## Problem description:
Restate, word for word, each entry that follows, but skip its pictures.

## Source data:
....
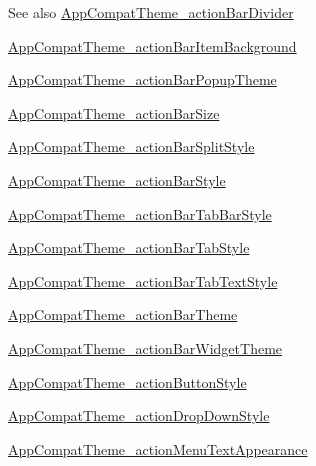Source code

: \begin{DoxySeeAlso}{See also}
\hyperlink{classandroid_1_1support_1_1design_1_1R_1_1styleable_a114c1b92963957310f5ba215a1c81a77}{App\+Compat\+Theme\+\_\+action\+Bar\+Divider} 

\hyperlink{classandroid_1_1support_1_1design_1_1R_1_1styleable_af6c020b0e1ecf70811c2d81f3d06d55b}{App\+Compat\+Theme\+\_\+action\+Bar\+Item\+Background} 

\hyperlink{classandroid_1_1support_1_1design_1_1R_1_1styleable_abe6573d781c288c0c9046d1b364bc010}{App\+Compat\+Theme\+\_\+action\+Bar\+Popup\+Theme} 

\hyperlink{classandroid_1_1support_1_1design_1_1R_1_1styleable_aa3e26576191105ff3f5ba8a1d92c188f}{App\+Compat\+Theme\+\_\+action\+Bar\+Size} 

\hyperlink{classandroid_1_1support_1_1design_1_1R_1_1styleable_a1bb68b5f66ea4a588bc4527379e17f79}{App\+Compat\+Theme\+\_\+action\+Bar\+Split\+Style} 

\hyperlink{classandroid_1_1support_1_1design_1_1R_1_1styleable_a762be5b610718b70a3cf442d4599d870}{App\+Compat\+Theme\+\_\+action\+Bar\+Style} 

\hyperlink{classandroid_1_1support_1_1design_1_1R_1_1styleable_ab0c563d507ebb2630a4566f31cf6f123}{App\+Compat\+Theme\+\_\+action\+Bar\+Tab\+Bar\+Style} 

\hyperlink{classandroid_1_1support_1_1design_1_1R_1_1styleable_a1347569d26ea3874ad7e4895dd851764}{App\+Compat\+Theme\+\_\+action\+Bar\+Tab\+Style} 

\hyperlink{classandroid_1_1support_1_1design_1_1R_1_1styleable_afd214b041105e6d734d0bcb07952db44}{App\+Compat\+Theme\+\_\+action\+Bar\+Tab\+Text\+Style} 

\hyperlink{classandroid_1_1support_1_1design_1_1R_1_1styleable_a546d385fc73621e6d2b4a7651393cf97}{App\+Compat\+Theme\+\_\+action\+Bar\+Theme} 

\hyperlink{classandroid_1_1support_1_1design_1_1R_1_1styleable_aa29dc2ceab71fce65a98112d59814cc4}{App\+Compat\+Theme\+\_\+action\+Bar\+Widget\+Theme} 

\hyperlink{classandroid_1_1support_1_1design_1_1R_1_1styleable_a7624e37d8aabda6278719ae78bd6ceac}{App\+Compat\+Theme\+\_\+action\+Button\+Style} 

\hyperlink{classandroid_1_1support_1_1design_1_1R_1_1styleable_a957bedc8ddafbc2bad20cfbde1be90c8}{App\+Compat\+Theme\+\_\+action\+Drop\+Down\+Style} 

\hyperlink{classandroid_1_1support_1_1design_1_1R_1_1styleable_a79a449d47565fce4e42e3450e3f6a326}{App\+Compat\+Theme\+\_\+action\+Menu\+Text\+Appearance} 


\end{DoxySeeAlso}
....
## Result below:
Source code

: \begin{DoxySeeAlso}{See also}
\hyperlink{classandroid_1_1support_1_1design_1_1R_1_1styleable_a114c1b92963957310f5ba215a1c81a77}{App\+Compat\+Theme\+\_\+action\+Bar\+Divider} 

\hyperlink{classandroid_1_1support_1_1design_1_1R_1_1styleable_af6c020b0e1ecf70811c2d81f3d06d55b}{App\+Compat\+Theme\+\_\+action\+Bar\+Item\+Background} 

\hyperlink{classandroid_1_1support_1_1design_1_1R_1_1styleable_abe6573d781c288c0c9046d1b364bc010}{App\+Compat\+Theme\+\_\+action\+Bar\+Popup\+Theme} 

\hyperlink{classandroid_1_1support_1_1design_1_1R_1_1styleable_aa3e26576191105ff3f5ba8a1d92c188f}{App\+Compat\+Theme\+\_\+action\+Bar\+Size} 

\hyperlink{classandroid_1_1support_1_1design_1_1R_1_1styleable_a1bb68b5f66ea4a588bc4527379e17f79}{App\+Compat\+Theme\+\_\+action\+Bar\+Split\+Style} 

\hyperlink{classandroid_1_1support_1_1design_1_1R_1_1styleable_a762be5b610718b70a3cf442d4599d870}{App\+Compat\+Theme\+\_\+action\+Bar\+Style} 

\hyperlink{classandroid_1_1support_1_1design_1_1R_1_1styleable_ab0c563d507ebb2630a4566f31cf6f123}{App\+Compat\+Theme\+\_\+action\+Bar\+Tab\+Bar\+Style} 

\hyperlink{classandroid_1_1support_1_1design_1_1R_1_1styleable_a1347569d26ea3874ad7e4895dd851764}{App\+Compat\+Theme\+\_\+action\+Bar\+Tab\+Style} 

\hyperlink{classandroid_1_1support_1_1design_1_1R_1_1styleable_afd214b041105e6d734d0bcb07952db44}{App\+Compat\+Theme\+\_\+action\+Bar\+Tab\+Text\+Style} 

\hyperlink{classandroid_1_1support_1_1design_1_1R_1_1styleable_a546d385fc73621e6d2b4a7651393cf97}{App\+Compat\+Theme\+\_\+action\+Bar\+Theme} 

\hyperlink{classandroid_1_1support_1_1design_1_1R_1_1styleable_aa29dc2ceab71fce65a98112d59814cc4}{App\+Compat\+Theme\+\_\+action\+Bar\+Widget\+Theme} 

\hyperlink{classandroid_1_1support_1_1design_1_1R_1_1styleable_a7624e37d8aabda6278719ae78bd6ceac}{App\+Compat\+Theme\+\_\+action\+Button\+Style} 

\hyperlink{classandroid_1_1support_1_1design_1_1R_1_1styleable_a957bedc8ddafbc2bad20cfbde1be90c8}{App\+Compat\+Theme\+\_\+action\+Drop\+Down\+Style} 

\hyperlink{classandroid_1_1support_1_1design_1_1R_1_1styleable_a79a449d47565fce4e42e3450e3f6a326}{App\+Compat\+Theme\+\_\+action\+Menu\+Text\+Appearance} 


\end{DoxySeeAlso}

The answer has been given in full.